COMMERCIAL PROPERTY INVESTMENT
Do you want to know how to invest in commercial property at a 40% discount to underlying asset value, a 10% plus net yield, with a gearing of up to 90%, paying only 8.25% on the loan. Impossible right. Wrong!
This is how I’m doing exactly this now.
Many landlords and property investors are aware that commercial property shares have been going through a tough time recently with many of them having lost over 50% or more of their value over the last year.
The reason for this are three fold.
1. The credit crunch has made buying commercial investment property just as it has residential investment property more expensive and difficult to get
2. Discounts between the value of the shares in these companies and the value of their property portfolios have widened considerably from a point that their was no discount to the situation now where this discount is often 30-40% to that of the value of the underlying property portfolio.
3. The market expects further falls.
The result of all this is that net yields are now in excess of 10%, this present an interesting opportunity for adventurous property investors to be able to arbitrage between the cost of borrowing and the income generated from the shares dividends.

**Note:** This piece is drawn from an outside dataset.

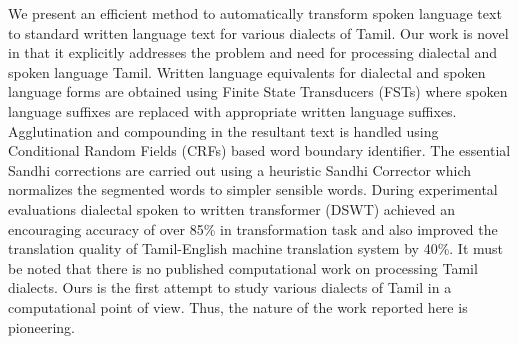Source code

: We present an efficient method to automatically transform spoken language text to standard written language text for various dialects of Tamil. Our work is novel in that it explicitly addresses the problem and need for processing dialectal and spoken language Tamil. Written language equivalents for dialectal and spoken language forms are obtained using Finite State Transducers (FSTs) where spoken language suffixes are replaced with appropriate written language suffixes. Agglutination and compounding in the resultant text is handled using Conditional Random Fields (CRFs) based word boundary identifier. The essential Sandhi corrections are carried out using a heuristic Sandhi Corrector which normalizes the segmented words to simpler sensible words. During experimental evaluations dialectal spoken to written transformer (DSWT) achieved an encouraging accuracy of over 85\% in transformation task and also improved the translation quality of Tamil-English machine translation system by 40\%. It must be noted that there is no published computational work on processing Tamil dialects. Ours is the first attempt to study various dialects of Tamil in a computational point of view. Thus, the nature of the work reported here is pioneering.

Where do professional landlords go for buy-to-let insurance?
One aspect that an investor needs to be wary of is that the dividend paid by the property company is sustainable. This is relatively easy to do by going to the companies most recent final or interim results on a share site such as Digitallook .
How do I leverage my share purchase?
This is the clever bit and the bit that many investors don’t know about. There is a financial product which is now quite common place called a Contract For a Difference or CFD. These enable an investor to purchase a share on a margin, effectively borrowing money to purchase a proportion of their holding. So for instance for simplicity sake if you wanted to buy 1000 shares in a company trading at 100p per share. Buying these on an 80% margin you would buy 20% of the thousand shares using your own cash and then the remaining 80% or 800 shares would be purchased using a loan provided by a company like Cityindex www.cityindex.co.uk on which you pay 2.25% above LIBOR which currently works out at about 8.25%.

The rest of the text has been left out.